Image from Tina Plunkett
Image from Tina Plunkett

AT fixed the biggest issue from the last few years on Quay St when there simply wasn’t enough space for the tens of thousands of people out enjoying the day due to them leaving half of the road open to traffic. This time they closed off the entire street from Newton/Ponsonby Rd all the way through to Upper Queen St. The day also went longer than in the past with this year it opening to people from 12-7pm. The extra space and time were definitely needed with the event proving hugely popular and thousands flocking to the street. Given K Rd’s colourful history I suspect for many it might have been the first time in a long time – and what a way to see it.

AT worked with the K Rd business association to put on the day and I love that the organisers didn’t try to sanitise what makes K Rd unique, instead the event felt like a celebration of what K Rd is so wasn’t something else that was awkwardly shoehorned into it. From the music to street performers to the drag queens commenting on street football/limbo, the street’s culture and colour were vital in helping to make the event both interesting and also not feel manufactured.

Open Streets 2016 - drag queen limbo 2
Image from Christopher Dempsey

The very nature of the street also played a big role, the subtle twists and turns as K Rd makes its way along the ridge helped too in breaking up the street and creating some mystery. As you come around a corner and the street opens up ahead of you, you found something new to check out and a heap more people.

I think the day would have also been great for businesses along the street, some of which don’t normally even open on a Sunday. All of the cafe’s and bars I saw were humming with people and their presence meant there wasn’t a need for things like food trucks which also helped in allowing for more space for people.

Everyone that I talked to, both on the street and online afterwards was extremely positive about the event with many also saying:

  • It should happen every Sunday
  • It needs to happen in many other town centres around the region.

If the K Rd event did become a regular event and even if only half as many people turned up it would still be hugely successful and see a far greater number of people use the road than had it been open to cars.

Following the previous events on Quay St, it feels like Auckland is now starting to tap into the right vein of what is needed to make events like this successful in the future. This includes

  • Closing the whole street to give people enough the space to move about
  • Tapping into the local community and letting them put their own flavour on things.
  • Not over manufacturing things

And as successful as the day was, I also couldn’t help imagine what it would be like once the CRL is open and thousands of people an hour are pouring out of the K Rd station.

There are a heap of photos from the event on twitter and I’m sure other social media too.

As part of the event Auckland Transport were also talking about the options for upgrading the streetscape of K Rd which includes adding cycleways.

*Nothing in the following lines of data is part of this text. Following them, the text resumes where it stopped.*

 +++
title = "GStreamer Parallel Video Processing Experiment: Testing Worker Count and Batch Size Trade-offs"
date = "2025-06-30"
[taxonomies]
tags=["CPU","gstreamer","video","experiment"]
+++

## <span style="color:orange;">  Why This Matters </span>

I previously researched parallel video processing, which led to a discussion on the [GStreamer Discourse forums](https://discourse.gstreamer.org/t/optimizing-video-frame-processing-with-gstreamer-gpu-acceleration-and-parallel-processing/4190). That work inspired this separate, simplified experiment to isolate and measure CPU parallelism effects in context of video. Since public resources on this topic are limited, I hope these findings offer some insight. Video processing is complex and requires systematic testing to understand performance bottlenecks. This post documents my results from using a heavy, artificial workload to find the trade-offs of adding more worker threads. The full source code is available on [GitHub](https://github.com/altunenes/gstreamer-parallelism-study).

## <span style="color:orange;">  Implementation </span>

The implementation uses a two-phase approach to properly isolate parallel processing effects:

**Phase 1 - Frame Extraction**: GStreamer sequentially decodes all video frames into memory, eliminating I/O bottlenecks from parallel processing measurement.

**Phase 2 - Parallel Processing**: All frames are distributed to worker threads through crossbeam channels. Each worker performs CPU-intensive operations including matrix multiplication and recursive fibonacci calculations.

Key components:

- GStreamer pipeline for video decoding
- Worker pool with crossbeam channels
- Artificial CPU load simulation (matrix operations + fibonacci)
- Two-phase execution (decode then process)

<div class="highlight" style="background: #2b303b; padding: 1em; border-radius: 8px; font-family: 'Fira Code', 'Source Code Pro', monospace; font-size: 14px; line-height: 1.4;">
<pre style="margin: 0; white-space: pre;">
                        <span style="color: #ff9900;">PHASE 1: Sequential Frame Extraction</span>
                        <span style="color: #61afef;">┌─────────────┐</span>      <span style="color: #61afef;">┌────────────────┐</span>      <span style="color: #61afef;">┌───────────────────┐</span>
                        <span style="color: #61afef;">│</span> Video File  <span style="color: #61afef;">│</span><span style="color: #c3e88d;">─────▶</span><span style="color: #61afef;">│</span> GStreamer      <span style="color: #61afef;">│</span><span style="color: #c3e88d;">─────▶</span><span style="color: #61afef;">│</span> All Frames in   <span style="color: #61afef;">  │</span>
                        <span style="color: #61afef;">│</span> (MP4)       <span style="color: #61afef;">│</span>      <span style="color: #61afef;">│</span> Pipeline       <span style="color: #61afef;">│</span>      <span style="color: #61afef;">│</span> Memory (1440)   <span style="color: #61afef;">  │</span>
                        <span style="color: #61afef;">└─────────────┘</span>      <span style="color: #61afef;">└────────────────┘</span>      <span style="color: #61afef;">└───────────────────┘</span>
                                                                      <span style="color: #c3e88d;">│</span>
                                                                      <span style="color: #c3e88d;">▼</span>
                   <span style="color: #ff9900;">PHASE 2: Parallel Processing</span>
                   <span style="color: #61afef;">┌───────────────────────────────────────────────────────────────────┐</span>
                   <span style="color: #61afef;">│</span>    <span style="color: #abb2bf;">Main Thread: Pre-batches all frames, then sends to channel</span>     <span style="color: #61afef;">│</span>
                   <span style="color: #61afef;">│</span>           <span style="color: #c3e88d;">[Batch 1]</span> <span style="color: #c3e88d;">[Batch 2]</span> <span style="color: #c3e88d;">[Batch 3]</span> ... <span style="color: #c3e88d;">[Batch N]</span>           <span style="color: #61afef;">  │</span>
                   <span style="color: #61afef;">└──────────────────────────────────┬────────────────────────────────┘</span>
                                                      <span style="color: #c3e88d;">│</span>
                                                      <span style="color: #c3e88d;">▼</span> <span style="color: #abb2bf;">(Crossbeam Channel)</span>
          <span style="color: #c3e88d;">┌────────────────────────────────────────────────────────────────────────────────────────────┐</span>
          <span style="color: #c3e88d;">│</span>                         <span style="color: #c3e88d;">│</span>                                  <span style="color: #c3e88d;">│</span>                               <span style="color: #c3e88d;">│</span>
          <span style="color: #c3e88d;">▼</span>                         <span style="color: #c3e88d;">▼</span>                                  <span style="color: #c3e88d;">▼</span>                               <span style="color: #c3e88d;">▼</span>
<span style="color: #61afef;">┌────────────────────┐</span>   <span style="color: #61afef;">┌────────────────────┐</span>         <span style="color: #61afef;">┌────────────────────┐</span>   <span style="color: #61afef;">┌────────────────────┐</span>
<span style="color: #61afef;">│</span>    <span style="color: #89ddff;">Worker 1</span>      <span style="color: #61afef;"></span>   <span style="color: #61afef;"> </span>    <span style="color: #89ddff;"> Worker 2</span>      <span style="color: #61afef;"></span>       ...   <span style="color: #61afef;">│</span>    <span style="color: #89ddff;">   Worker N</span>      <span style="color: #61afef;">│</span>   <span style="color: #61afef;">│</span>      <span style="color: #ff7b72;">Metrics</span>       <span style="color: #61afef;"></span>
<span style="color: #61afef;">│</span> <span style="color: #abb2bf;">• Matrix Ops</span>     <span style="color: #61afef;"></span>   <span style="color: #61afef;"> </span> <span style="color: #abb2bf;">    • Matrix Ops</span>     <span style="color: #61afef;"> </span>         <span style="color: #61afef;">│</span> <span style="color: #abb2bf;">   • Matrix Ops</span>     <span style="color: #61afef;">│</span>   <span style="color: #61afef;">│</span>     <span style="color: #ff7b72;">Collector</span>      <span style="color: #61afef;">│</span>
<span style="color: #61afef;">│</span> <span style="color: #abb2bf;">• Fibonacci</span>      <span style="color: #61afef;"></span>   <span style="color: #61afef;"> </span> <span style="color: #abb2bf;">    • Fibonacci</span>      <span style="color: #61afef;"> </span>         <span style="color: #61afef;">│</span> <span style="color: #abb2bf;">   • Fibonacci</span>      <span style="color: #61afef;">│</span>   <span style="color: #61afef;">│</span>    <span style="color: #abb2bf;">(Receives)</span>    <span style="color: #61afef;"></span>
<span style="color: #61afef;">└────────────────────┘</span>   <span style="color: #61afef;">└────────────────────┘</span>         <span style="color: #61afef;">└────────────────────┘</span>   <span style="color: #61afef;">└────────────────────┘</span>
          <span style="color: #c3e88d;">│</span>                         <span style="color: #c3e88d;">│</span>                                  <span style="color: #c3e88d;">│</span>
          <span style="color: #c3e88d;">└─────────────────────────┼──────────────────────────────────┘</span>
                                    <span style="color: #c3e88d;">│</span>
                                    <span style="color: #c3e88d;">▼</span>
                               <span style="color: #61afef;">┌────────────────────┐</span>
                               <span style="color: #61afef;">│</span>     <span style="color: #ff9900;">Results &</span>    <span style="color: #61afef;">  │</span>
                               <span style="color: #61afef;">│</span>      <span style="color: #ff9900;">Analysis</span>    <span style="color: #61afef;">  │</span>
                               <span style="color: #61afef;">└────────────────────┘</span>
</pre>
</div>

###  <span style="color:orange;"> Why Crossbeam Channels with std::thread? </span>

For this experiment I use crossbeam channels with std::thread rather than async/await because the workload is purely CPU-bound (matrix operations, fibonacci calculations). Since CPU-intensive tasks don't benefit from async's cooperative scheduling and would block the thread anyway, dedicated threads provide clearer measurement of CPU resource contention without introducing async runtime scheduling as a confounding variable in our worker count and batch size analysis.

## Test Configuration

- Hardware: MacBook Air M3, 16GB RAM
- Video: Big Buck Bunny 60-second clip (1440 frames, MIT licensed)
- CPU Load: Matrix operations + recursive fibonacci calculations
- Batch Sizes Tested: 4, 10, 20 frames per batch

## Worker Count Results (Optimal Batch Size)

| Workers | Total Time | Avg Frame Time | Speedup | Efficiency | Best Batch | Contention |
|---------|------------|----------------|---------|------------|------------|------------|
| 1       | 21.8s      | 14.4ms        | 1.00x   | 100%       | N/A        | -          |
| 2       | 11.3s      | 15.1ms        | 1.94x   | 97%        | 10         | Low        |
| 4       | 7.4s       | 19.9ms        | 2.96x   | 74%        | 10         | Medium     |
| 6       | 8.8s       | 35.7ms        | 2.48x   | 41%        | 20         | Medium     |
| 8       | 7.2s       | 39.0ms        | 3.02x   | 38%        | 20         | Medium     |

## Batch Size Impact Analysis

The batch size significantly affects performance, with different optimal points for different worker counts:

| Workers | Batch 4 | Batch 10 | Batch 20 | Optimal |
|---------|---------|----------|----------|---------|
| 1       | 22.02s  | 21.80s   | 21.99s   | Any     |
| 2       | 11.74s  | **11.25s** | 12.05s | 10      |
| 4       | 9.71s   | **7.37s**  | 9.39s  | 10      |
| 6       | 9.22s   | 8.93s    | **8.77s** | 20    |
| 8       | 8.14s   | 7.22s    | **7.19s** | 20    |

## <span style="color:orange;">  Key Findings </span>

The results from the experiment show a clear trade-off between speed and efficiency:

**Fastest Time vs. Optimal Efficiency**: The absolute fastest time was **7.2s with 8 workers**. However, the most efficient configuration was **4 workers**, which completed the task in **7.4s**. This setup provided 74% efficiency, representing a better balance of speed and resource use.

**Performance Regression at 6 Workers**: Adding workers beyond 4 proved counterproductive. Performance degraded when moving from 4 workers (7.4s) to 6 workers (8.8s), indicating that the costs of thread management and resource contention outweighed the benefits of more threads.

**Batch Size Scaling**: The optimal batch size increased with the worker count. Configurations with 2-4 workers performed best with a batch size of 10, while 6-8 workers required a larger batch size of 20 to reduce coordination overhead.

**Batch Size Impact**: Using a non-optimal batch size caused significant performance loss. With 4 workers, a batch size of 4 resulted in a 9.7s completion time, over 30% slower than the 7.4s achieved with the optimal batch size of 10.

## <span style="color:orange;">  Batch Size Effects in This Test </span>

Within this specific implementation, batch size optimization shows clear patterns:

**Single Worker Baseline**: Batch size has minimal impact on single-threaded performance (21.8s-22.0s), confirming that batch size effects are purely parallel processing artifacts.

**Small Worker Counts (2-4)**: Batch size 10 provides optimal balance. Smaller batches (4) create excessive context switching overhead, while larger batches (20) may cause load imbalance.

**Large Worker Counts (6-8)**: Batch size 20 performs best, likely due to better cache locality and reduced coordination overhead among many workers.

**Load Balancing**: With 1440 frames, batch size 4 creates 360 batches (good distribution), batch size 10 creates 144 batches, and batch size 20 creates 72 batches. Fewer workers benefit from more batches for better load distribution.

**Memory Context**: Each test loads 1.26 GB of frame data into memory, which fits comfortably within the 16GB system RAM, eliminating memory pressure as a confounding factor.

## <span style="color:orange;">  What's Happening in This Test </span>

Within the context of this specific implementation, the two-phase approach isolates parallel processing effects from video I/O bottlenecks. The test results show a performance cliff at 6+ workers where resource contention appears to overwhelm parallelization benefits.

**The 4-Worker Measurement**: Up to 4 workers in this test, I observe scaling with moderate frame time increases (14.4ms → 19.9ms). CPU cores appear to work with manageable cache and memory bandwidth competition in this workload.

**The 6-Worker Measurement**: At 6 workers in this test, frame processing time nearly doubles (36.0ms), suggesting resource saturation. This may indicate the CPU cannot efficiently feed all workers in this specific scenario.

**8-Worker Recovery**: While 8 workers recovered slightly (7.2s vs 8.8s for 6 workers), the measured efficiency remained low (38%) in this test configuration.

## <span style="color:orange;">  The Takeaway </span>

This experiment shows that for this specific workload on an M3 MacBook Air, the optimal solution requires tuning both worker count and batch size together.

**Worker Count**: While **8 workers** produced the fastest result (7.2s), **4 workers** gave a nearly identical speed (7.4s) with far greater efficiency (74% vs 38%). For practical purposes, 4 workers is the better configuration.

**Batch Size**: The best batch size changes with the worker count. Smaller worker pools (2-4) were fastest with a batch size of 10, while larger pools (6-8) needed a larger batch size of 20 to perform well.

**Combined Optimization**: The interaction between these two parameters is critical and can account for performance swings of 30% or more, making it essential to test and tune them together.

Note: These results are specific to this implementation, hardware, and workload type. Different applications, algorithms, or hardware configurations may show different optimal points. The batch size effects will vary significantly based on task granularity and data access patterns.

The project covers the area from the Newton/Ponsonby Rd intersection through to Symonds St. AT are still working on the design for it but were asking for feedback on which kind of cycleway design people liked best.

For most of the street where there’s enough space they asked for people’s preferences between three different cycleway options.

K Rd open street consultation - 3 cycleway options

While for the central section between Pitt St and Upper Queen St there were two options suggested. For these AT also had the ideas shown in virtual reality which gave a different perspective and definitely influenced my preference.

K Rd open street consultation - central cycleway options

And as of about 5:15pm, here’s how the voting AT had set up was looking. As you can see they were hugely in favour of physical separation in both cases. In the central section, after looking at the VR version I actually preferred the kerbside option as the extra width was noticeable and there’s less likely to be people walking over the cycleway.

K Rd open street consultation - voting

Overall an excellent day that was enjoyed by tens of thousands. Well done to all involved in organising this.

Did you go to the event, if so what did you think?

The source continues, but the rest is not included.